Jetzt wird es eng: Die Entscheidung des Untersuchungsausschusses steht kurz bevor. Paul Wolfowitz soll in seiner Funktion als Weltbank-Chef seiner Freundin einen besser bezahlten Job zugeschustert haben.

Washington - Nach schweren Vorwürfen der Vetternwirtschaft in einem Untersuchungsbericht steht eine Entscheidung über die Zukunft von Weltbank-Präsident Paul Wolfowitz (63) anscheinend kurz bevor. Am Dienstagabend (Ortszeit) sollte Wolfowitz eine letzte Gelegenheit erhalten, sich vor dem Exekutivrat der Bank zu den Anschuldigungen zu äußern. Danach wollte das Führungsgremium seine Abschlussberatungen aufnehmen. In dem am Montagabend (Ortszeit) veröffentlichten Untersuchungsbericht wird Wolfowitz angelastet, seine eigenen Interessen über die der Bank gestellt zu haben.

Wolfowitz habe gegen ethische Regeln verstoßen, weil er seine ebenfalls in dem Institut beschäftigte Lebensgefährtin auf einen Posten mit mehr Gehalt befördert habe. Durch die dadurch ausgelöste Kontroverse sei die Weltbank in eine Führungskrise gestürzt worden. "Das Ansehen und die Glaubwürdigkeit bei den Geldgebern und Kreditnehmern wurden in Zweifel gezogen", heißt es in dem 52-seitigen Bericht des siebenköpfigen Ausschusses weiter. Der 63-Jährige lehnte bislang einen Rücktritt ab, die Vorwürfe bezeichnete er als "Schmutzkampagne".

Fragwürdiges Urteilsvermögen

Wiederholt nennt das Untersuchungsgremium Wolfowitz' Verhalten Besorgnis erregend und wirft ihm vor, im Zuge seiner Verteidigung öffentlich abfällige Äußerungen über die Weltbank gemacht zu haben. Von Anfang an habe er sich selbst als eine Person betrachtet, "für die Regeln und Standards nicht gelten", stellt der Ausschuss fest. Dieses Verhalten zeuge von fragwürdigem Urteilsvermögen und davon, dass Wolfowitz seine eigenen Interessen über die der Bank gestellt habe.

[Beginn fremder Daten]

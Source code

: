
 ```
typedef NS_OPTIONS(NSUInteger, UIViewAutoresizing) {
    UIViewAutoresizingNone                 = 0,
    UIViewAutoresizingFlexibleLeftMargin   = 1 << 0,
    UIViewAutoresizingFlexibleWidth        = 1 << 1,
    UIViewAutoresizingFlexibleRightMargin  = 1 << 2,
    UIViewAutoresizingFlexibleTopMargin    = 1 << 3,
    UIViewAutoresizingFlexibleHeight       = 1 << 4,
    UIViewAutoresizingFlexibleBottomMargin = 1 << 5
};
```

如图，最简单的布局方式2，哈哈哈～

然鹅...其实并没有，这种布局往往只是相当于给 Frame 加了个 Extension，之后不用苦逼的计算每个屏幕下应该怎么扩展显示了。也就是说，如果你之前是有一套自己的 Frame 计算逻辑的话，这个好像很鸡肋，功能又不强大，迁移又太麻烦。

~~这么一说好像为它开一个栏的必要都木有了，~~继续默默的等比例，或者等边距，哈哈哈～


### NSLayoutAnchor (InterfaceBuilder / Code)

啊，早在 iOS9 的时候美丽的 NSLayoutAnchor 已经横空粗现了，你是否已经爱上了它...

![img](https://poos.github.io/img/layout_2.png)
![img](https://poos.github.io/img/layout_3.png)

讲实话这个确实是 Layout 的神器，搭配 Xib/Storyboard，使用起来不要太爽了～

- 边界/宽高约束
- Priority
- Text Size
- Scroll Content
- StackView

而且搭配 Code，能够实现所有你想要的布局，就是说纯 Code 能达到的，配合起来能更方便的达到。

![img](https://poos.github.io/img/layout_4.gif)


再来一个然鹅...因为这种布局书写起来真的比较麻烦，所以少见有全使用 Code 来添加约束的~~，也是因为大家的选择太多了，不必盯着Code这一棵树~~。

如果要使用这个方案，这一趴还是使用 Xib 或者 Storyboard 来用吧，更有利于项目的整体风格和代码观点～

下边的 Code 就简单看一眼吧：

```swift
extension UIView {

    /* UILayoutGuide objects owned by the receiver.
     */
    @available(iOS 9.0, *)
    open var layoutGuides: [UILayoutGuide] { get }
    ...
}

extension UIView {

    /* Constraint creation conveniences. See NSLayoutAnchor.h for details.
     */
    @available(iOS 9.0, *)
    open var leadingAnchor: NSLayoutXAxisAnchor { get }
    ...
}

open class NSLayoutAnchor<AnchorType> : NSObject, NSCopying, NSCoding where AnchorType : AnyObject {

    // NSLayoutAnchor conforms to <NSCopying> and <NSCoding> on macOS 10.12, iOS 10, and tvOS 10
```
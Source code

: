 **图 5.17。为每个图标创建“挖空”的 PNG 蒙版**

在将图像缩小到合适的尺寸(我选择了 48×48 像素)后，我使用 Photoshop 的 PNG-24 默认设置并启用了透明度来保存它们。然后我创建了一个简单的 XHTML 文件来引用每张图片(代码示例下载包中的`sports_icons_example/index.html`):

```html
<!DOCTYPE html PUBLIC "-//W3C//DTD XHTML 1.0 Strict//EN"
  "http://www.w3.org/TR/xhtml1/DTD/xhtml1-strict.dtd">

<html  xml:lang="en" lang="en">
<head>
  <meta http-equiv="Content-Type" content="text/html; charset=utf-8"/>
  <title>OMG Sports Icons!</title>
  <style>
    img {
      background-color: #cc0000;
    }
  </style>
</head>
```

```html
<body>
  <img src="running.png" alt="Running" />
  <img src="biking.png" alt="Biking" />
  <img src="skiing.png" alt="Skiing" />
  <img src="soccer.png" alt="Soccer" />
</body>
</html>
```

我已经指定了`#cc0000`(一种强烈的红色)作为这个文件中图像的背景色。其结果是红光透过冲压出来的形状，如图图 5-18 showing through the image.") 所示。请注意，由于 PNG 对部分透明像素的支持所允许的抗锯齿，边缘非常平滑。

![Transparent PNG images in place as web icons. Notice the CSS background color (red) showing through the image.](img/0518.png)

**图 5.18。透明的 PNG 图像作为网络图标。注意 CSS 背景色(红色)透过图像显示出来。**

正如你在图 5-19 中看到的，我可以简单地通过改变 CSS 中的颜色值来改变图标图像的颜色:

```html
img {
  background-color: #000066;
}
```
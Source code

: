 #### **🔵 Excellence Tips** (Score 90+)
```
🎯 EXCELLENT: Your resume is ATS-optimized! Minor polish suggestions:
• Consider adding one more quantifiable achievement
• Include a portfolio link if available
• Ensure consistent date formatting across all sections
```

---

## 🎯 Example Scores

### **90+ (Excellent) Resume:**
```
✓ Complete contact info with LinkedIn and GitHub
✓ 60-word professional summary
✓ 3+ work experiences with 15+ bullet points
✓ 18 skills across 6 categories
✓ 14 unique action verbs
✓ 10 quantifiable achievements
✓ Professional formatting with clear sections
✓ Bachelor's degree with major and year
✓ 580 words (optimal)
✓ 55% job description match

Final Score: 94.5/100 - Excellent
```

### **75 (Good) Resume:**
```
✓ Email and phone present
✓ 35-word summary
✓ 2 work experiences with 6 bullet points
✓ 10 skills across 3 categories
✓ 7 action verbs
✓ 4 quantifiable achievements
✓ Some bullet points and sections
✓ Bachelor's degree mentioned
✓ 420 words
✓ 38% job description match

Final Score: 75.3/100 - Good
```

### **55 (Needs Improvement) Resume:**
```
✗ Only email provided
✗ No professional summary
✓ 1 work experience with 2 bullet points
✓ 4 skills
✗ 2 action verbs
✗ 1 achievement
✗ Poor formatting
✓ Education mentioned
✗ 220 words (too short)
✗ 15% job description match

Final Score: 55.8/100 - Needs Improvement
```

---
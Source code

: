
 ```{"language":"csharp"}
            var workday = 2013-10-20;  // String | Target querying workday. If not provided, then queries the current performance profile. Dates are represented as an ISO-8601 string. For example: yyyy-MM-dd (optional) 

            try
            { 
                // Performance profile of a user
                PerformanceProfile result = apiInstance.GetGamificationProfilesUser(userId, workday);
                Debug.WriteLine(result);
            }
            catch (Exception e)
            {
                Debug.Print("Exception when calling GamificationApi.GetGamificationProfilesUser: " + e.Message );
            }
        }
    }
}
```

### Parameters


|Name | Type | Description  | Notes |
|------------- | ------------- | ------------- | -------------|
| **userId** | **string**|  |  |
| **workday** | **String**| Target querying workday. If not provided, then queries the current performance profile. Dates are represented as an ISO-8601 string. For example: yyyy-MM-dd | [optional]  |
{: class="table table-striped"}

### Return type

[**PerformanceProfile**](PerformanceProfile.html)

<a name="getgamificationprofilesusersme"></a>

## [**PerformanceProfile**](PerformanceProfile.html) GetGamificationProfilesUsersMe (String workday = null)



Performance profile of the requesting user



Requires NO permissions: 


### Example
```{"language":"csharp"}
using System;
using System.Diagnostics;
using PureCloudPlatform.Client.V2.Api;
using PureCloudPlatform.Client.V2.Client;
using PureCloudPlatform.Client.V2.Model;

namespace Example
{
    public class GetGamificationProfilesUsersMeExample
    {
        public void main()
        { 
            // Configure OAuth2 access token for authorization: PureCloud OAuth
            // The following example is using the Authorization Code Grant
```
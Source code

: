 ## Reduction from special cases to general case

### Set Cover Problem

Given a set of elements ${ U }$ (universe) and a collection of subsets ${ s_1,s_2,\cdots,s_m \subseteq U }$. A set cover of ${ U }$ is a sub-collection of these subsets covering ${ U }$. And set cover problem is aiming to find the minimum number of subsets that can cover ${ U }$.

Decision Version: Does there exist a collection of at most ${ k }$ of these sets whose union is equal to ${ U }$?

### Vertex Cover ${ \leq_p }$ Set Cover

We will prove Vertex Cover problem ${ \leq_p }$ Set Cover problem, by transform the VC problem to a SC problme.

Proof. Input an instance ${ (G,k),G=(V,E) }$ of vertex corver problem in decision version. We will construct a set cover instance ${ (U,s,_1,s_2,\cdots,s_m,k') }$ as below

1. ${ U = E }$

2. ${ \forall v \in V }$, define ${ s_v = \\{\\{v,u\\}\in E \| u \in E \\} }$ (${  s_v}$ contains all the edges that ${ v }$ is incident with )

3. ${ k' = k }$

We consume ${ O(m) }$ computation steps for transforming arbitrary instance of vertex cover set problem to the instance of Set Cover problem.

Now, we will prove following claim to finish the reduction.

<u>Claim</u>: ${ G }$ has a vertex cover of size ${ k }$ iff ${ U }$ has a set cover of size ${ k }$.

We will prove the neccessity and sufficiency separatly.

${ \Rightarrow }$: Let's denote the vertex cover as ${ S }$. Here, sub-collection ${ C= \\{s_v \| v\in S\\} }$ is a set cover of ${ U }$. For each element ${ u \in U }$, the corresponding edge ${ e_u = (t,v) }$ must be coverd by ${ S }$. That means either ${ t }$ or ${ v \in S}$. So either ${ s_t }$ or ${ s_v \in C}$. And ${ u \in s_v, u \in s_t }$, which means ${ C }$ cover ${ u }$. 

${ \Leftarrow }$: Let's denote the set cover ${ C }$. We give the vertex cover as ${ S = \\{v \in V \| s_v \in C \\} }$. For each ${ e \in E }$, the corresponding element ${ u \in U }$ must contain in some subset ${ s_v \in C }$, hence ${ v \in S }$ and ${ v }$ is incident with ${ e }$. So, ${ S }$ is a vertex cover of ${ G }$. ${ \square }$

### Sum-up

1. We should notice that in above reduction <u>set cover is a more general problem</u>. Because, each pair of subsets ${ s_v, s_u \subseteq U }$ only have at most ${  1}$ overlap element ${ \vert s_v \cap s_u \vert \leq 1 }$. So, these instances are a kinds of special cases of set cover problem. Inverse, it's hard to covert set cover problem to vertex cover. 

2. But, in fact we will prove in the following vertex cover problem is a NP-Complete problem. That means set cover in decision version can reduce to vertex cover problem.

Das Untersuchungsgremium gibt zwar keine konkreten Empfehlungen. Es dringt aber darauf, dass der Exekutivausschuss "wegen des Schadens für die Reputation der Bank" die Diskussion darüber eröffnet, "ob Herr Wolfowitz noch die Führungsfähigkeiten bieten kann", die die Bank für die Erfüllung ihrer Aufgaben benötige.

Vor allem die europäischen Mitglieder der Weltbank dringen auf einen Rücktritt von Wolfowitz. Wie es vorab in Medienberichten hieß, wollen sie jedoch erreichen, dass er sein Amt freiwillig aufgibt, um eine Spaltung bei einer Abstimmung im Exekutivrat zu vermeiden. US-Präsident George W. Bush hat sich wiederholt öffentlich für Wolfowitz stark gemacht. Vor diesem Hintergrund wurde erwartet, dass der Exekutivrat keine Entlassung von Wolfowitz beschließt, sondern ihm das Misstrauen ausspricht. Damit wäre er praktisch zum Rücktritt gezwungen.

China distanziert sich von Wolfowitz

Auch China hat sich indirekt von Wolfowitz distanziert. Die Sprecherin des Außenministeriums in Peking, Jiang Yu, sagte vor Journalisten, China gehe davon aus, dass der Exekutivrat in Washington in der Lage sei, die Weltbank nach den Grundsätzen der Fairness und Gerechtigkeit "wieder auf den rechten Weg zu bringen". Eine Lösung solle durch Verhandlungen, nicht Konfrontation gefunden werden.

Wolfowitz war als früherer US-Vizeverteidigungsminister maßgeblich an der Vorbereitung des Irakkriegs beteiligt. 2005 wechselte er auf Vorschlag Bushs zur Weltbank und beschaffte als deren neuer Präsident seiner Lebensgefährtin Shaha Riza einen deutlich höher bezahlten Posten mit einer automatischen jährlichen Gehaltserhöhung. Wolfowitz selbst beharrt darauf, dass der Ethik-Ausschuss der Bank ihm grünes Licht dafür gegeben habe, seine Freundin für die Nachteile einer Versetzung zu kompensieren, die durch seinen eigenen Wechsel zur Einrichtung nötig geworden sei.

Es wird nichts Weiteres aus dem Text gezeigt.